TASK TO COMPLETE
Print all the entries verbatim.

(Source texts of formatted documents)
_ _ _ _
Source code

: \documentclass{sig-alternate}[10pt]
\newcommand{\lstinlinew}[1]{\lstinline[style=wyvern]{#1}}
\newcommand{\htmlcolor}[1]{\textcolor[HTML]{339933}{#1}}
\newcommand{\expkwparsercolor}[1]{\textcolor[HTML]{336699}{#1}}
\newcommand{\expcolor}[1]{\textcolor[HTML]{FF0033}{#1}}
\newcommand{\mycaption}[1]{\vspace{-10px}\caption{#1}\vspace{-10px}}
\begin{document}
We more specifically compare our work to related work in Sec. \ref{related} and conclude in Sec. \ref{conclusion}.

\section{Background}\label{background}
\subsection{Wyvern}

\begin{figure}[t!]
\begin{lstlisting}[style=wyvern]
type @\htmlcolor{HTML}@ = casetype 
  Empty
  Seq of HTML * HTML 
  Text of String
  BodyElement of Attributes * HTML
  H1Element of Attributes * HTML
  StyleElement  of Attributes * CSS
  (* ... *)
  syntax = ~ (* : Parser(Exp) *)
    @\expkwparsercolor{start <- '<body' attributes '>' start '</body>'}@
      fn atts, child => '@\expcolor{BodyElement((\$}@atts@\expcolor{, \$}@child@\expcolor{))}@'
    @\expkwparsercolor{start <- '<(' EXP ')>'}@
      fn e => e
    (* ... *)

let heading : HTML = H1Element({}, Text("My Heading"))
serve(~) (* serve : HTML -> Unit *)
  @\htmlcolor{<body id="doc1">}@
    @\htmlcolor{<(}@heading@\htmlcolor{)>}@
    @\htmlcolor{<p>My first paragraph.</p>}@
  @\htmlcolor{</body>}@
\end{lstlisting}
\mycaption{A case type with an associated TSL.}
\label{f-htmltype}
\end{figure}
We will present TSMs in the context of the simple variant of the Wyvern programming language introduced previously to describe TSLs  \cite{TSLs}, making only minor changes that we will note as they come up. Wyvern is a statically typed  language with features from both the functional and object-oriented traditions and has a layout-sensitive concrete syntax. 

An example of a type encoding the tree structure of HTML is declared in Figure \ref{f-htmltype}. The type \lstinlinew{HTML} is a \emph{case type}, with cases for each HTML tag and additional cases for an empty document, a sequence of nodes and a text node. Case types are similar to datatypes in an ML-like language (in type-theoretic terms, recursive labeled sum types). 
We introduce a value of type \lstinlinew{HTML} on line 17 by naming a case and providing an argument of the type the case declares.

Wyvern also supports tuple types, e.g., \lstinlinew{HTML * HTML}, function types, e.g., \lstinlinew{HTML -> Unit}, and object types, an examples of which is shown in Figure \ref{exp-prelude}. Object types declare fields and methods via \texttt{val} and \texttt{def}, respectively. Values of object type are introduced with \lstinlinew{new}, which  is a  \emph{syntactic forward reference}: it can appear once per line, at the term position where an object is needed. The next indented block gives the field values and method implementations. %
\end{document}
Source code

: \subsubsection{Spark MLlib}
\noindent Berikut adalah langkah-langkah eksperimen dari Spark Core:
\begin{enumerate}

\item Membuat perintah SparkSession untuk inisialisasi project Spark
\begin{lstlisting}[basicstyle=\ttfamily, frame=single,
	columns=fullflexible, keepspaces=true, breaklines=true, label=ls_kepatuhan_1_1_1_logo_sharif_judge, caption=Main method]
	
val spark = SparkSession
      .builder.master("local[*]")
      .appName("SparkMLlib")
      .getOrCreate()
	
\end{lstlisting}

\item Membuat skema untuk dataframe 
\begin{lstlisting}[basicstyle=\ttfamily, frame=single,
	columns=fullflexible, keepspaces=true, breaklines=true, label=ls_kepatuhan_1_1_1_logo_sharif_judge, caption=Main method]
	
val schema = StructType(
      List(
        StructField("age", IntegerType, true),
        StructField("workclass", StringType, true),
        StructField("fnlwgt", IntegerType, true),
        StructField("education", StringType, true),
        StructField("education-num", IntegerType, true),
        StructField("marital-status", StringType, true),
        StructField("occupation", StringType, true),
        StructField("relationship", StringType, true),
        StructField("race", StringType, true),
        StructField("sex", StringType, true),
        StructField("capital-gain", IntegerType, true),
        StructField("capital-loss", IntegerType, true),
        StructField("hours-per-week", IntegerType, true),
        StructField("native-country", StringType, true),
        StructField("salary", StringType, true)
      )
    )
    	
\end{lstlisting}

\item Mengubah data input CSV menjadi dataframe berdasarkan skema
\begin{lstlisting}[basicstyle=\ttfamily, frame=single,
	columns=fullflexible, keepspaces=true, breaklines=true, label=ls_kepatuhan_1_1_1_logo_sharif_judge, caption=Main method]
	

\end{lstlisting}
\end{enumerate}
_ _ _ _
REPLY TO THE EXERCISE
Source code

: \documentclass{sig-alternate}[10pt]
\newcommand{\lstinlinew}[1]{\lstinline[style=wyvern]{#1}}
\newcommand{\htmlcolor}[1]{\textcolor[HTML]{339933}{#1}}
\newcommand{\expkwparsercolor}[1]{\textcolor[HTML]{336699}{#1}}
\newcommand{\expcolor}[1]{\textcolor[HTML]{FF0033}{#1}}
\newcommand{\mycaption}[1]{\vspace{-10px}\caption{#1}\vspace{-10px}}
\begin{document}
We more specifically compare our work to related work in Sec. \ref{related} and conclude in Sec. \ref{conclusion}.

\section{Background}\label{background}
\subsection{Wyvern}

\begin{figure}[t!]
\begin{lstlisting}[style=wyvern]
type @\htmlcolor{HTML}@ = casetype 
  Empty
  Seq of HTML * HTML 
  Text of String
  BodyElement of Attributes * HTML
  H1Element of Attributes * HTML
  StyleElement  of Attributes * CSS
  (* ... *)
  syntax = ~ (* : Parser(Exp) *)
    @\expkwparsercolor{start <- '<body' attributes '>' start '</body>'}@
      fn atts, child => '@\expcolor{BodyElement((\$}@atts@\expcolor{, \$}@child@\expcolor{))}@'
    @\expkwparsercolor{start <- '<(' EXP ')>'}@
      fn e => e
    (* ... *)

let heading : HTML = H1Element({}, Text("My Heading"))
serve(~) (* serve : HTML -> Unit *)
  @\htmlcolor{<body id="doc1">}@
    @\htmlcolor{<(}@heading@\htmlcolor{)>}@
    @\htmlcolor{<p>My first paragraph.</p>}@
  @\htmlcolor{</body>}@
\end{lstlisting}
\mycaption{A case type with an associated TSL.}
\label{f-htmltype}
\end{figure}
We will present TSMs in the context of the simple variant of the Wyvern programming language introduced previously to describe TSLs  \cite{TSLs}, making only minor changes that we will note as they come up. Wyvern is a statically typed  language with features from both the functional and object-oriented traditions and has a layout-sensitive concrete syntax. 

An example of a type encoding the tree structure of HTML is declared in Figure \ref{f-htmltype}. The type \lstinlinew{HTML} is a \emph{case type}, with cases for each HTML tag and additional cases for an empty document, a sequence of nodes and a text node. Case types are similar to datatypes in an ML-like language (in type-theoretic terms, recursive labeled sum types). 
We introduce a value of type \lstinlinew{HTML} on line 17 by naming a case and providing an argument of the type the case declares.

Wyvern also supports tuple types, e.g., \lstinlinew{HTML * HTML}, function types, e.g., \lstinlinew{HTML -> Unit}, and object types, an examples of which is shown in Figure \ref{exp-prelude}. Object types declare fields and methods via \texttt{val} and \texttt{def}, respectively. Values of object type are introduced with \lstinlinew{new}, which  is a  \emph{syntactic forward reference}: it can appear once per line, at the term position where an object is needed. The next indented block gives the field values and method implementations. %
\end{document}
Source code

: \subsubsection{Spark MLlib}
\noindent Berikut adalah langkah-langkah eksperimen dari Spark Core:
\begin{enumerate}

\item Membuat perintah SparkSession untuk inisialisasi project Spark
\begin{lstlisting}[basicstyle=\ttfamily, frame=single,
	columns=fullflexible, keepspaces=true, breaklines=true, label=ls_kepatuhan_1_1_1_logo_sharif_judge, caption=Main method]
	
val spark = SparkSession
      .builder.master("local[*]")
      .appName("SparkMLlib")
      .getOrCreate()
	
\end{lstlisting}

\item Membuat skema untuk dataframe 
\begin{lstlisting}[basicstyle=\ttfamily, frame=single,
	columns=fullflexible, keepspaces=true, breaklines=true, label=ls_kepatuhan_1_1_1_logo_sharif_judge, caption=Main method]
	
val schema = StructType(
      List(
        StructField("age", IntegerType, true),
        StructField("workclass", StringType, true),
        StructField("fnlwgt", IntegerType, true),
        StructField("education", StringType, true),
        StructField("education-num", IntegerType, true),
        StructField("marital-status", StringType, true),
        StructField("occupation", StringType, true),
        StructField("relationship", StringType, true),
        StructField("race", StringType, true),
        StructField("sex", StringType, true),
        StructField("capital-gain", IntegerType, true),
        StructField("capital-loss", IntegerType, true),
        StructField("hours-per-week", IntegerType, true),
        StructField("native-country", StringType, true),
        StructField("salary", StringType, true)
      )
    )
    	
\end{lstlisting}

\item Mengubah data input CSV menjadi dataframe berdasarkan skema
\begin{lstlisting}[basicstyle=\ttfamily, frame=single,
	columns=fullflexible, keepspaces=true, breaklines=true, label=ls_kepatuhan_1_1_1_logo_sharif_judge, caption=Main method]
	

\end{lstlisting}
\end{enumerate}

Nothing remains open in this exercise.